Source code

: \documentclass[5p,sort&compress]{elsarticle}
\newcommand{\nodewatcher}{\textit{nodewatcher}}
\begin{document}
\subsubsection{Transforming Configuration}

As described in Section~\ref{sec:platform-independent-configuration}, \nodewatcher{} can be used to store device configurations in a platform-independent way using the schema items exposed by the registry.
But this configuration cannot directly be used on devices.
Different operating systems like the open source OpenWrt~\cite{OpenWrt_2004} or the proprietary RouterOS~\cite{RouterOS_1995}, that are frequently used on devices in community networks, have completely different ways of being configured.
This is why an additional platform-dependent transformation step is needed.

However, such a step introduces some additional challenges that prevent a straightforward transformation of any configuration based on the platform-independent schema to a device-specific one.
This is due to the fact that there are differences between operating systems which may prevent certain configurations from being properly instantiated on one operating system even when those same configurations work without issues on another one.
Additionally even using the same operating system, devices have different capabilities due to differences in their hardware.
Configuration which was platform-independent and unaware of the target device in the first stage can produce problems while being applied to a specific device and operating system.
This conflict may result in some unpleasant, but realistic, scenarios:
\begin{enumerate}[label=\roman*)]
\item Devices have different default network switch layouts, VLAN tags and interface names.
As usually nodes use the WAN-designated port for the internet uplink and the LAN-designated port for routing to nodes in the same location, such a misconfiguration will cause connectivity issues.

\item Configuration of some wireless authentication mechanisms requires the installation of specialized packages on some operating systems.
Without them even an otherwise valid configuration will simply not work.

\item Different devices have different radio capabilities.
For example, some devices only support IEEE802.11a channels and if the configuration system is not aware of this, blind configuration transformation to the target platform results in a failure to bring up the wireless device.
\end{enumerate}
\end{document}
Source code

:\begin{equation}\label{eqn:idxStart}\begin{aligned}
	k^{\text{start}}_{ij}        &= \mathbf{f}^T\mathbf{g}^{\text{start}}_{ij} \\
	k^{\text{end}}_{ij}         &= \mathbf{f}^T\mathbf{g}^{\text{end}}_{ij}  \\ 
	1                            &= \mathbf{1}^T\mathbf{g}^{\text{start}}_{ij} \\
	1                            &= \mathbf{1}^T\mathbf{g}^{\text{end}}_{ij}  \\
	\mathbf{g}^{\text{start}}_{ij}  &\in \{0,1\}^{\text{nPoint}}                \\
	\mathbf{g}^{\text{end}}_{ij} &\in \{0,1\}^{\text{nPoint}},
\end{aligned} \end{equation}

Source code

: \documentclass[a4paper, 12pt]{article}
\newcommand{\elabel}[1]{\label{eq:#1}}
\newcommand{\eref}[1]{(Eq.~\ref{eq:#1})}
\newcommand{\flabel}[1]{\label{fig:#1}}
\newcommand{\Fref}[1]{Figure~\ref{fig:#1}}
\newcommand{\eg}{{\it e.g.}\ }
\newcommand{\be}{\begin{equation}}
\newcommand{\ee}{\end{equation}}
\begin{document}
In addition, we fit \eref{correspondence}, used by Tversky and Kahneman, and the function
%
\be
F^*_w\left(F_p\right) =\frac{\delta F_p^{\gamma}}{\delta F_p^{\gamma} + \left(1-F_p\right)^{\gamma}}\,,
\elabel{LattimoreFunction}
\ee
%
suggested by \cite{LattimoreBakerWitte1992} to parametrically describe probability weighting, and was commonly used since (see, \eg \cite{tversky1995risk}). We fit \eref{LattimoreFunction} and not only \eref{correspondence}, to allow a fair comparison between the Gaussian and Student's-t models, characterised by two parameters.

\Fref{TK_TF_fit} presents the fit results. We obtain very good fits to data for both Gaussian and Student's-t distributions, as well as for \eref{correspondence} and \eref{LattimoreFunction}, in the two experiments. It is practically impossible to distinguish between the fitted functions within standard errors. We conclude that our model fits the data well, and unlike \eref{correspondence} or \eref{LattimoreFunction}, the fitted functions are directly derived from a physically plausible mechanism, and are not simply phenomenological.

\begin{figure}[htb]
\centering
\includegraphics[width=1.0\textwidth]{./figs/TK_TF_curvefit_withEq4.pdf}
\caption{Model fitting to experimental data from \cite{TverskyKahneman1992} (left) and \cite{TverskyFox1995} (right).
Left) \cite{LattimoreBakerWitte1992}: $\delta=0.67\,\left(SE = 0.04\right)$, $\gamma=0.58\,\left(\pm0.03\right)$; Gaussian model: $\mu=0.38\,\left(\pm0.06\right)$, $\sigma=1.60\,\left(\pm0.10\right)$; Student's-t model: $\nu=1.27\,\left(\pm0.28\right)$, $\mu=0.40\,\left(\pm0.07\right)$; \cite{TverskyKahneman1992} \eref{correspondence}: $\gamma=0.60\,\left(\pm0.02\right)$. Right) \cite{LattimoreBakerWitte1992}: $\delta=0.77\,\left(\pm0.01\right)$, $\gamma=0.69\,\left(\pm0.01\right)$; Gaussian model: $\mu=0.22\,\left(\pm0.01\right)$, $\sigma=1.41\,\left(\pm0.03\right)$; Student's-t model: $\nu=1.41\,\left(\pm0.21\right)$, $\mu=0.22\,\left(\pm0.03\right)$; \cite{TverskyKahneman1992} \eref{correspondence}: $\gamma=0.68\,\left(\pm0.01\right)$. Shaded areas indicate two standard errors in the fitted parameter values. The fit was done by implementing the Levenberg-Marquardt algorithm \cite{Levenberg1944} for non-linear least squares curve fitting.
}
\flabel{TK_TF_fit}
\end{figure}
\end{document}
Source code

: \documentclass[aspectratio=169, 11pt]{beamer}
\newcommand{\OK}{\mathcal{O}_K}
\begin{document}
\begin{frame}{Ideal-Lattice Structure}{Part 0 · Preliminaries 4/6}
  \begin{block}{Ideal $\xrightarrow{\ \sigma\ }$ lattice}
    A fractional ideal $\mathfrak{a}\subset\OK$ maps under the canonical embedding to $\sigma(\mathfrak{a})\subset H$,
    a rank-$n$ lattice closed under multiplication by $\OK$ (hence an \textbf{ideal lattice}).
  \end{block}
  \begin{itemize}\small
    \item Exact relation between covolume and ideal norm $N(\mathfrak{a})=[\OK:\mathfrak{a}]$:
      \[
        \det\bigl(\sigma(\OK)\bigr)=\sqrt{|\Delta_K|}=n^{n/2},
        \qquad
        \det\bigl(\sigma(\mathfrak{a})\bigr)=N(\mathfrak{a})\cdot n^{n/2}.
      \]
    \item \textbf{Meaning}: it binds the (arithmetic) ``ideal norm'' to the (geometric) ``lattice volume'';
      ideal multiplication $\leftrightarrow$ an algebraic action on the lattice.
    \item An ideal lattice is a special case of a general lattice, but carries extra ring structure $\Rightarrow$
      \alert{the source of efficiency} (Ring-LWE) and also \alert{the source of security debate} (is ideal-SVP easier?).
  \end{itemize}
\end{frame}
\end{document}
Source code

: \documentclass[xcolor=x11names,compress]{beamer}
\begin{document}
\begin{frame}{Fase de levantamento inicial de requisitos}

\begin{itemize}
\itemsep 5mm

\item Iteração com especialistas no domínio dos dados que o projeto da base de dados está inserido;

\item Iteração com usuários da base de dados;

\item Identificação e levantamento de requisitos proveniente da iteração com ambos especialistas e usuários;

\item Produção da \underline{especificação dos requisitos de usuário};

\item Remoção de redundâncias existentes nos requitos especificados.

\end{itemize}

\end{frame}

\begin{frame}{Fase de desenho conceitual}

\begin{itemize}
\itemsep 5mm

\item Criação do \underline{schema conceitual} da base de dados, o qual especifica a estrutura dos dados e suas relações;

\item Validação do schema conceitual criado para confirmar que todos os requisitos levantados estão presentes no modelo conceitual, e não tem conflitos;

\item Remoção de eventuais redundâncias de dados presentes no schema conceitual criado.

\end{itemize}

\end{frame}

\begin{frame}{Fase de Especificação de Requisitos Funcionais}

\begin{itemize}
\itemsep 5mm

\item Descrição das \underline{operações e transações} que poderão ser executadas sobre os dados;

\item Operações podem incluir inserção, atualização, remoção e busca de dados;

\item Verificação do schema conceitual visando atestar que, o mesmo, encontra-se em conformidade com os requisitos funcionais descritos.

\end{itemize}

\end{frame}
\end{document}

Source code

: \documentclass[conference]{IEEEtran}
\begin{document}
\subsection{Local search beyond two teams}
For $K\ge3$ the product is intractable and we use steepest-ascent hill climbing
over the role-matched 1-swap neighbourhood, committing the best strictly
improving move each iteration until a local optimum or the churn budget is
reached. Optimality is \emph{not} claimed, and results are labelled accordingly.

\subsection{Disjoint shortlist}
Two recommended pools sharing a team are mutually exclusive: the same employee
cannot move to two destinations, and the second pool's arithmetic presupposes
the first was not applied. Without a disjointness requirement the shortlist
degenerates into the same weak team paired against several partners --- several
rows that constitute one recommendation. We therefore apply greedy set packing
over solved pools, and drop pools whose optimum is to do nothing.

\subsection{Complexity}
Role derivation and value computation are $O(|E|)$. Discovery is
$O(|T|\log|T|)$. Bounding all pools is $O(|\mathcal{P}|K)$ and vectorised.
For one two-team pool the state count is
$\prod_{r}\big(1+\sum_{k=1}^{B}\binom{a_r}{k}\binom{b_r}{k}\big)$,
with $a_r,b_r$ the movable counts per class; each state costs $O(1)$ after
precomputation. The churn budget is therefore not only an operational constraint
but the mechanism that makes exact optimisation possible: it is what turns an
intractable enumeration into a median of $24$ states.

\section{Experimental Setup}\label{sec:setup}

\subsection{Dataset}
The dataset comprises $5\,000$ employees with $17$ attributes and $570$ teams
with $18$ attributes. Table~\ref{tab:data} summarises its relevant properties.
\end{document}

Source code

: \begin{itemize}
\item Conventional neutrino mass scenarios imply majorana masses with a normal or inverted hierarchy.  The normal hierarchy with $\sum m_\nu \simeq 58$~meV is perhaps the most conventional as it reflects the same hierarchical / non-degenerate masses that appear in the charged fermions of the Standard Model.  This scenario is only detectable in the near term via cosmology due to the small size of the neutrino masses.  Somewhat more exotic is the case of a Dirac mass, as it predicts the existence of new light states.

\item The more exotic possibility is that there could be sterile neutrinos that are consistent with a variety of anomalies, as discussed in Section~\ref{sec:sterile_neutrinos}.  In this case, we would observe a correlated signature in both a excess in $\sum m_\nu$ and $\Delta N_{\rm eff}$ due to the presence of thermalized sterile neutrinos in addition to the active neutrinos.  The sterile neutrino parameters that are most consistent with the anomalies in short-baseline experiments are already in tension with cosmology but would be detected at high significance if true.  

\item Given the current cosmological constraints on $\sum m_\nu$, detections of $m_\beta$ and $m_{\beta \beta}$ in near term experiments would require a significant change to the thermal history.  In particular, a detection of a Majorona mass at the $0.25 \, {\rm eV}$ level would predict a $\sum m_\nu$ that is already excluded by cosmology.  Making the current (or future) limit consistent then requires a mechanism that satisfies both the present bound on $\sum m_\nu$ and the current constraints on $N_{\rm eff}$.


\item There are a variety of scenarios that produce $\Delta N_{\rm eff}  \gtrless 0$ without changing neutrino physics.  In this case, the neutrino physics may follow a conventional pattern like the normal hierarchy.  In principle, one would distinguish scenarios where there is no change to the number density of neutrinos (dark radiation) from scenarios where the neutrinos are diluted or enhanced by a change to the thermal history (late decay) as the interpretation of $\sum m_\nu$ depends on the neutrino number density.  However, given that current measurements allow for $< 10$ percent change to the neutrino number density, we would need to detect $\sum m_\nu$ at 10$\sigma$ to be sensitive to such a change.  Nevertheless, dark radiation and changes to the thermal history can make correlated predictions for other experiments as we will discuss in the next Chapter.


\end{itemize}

┄┄┄┄┄┄┄┄┄┄

> _WHAT THE TASK REQUIRES_:
Your task is to copy every line of the entries that contains the string "elabel".

> _ANSWER AREA_:
\newcommand{\elabel}[1]{\label{eq:#1}}
\elabel{LattimoreFunction}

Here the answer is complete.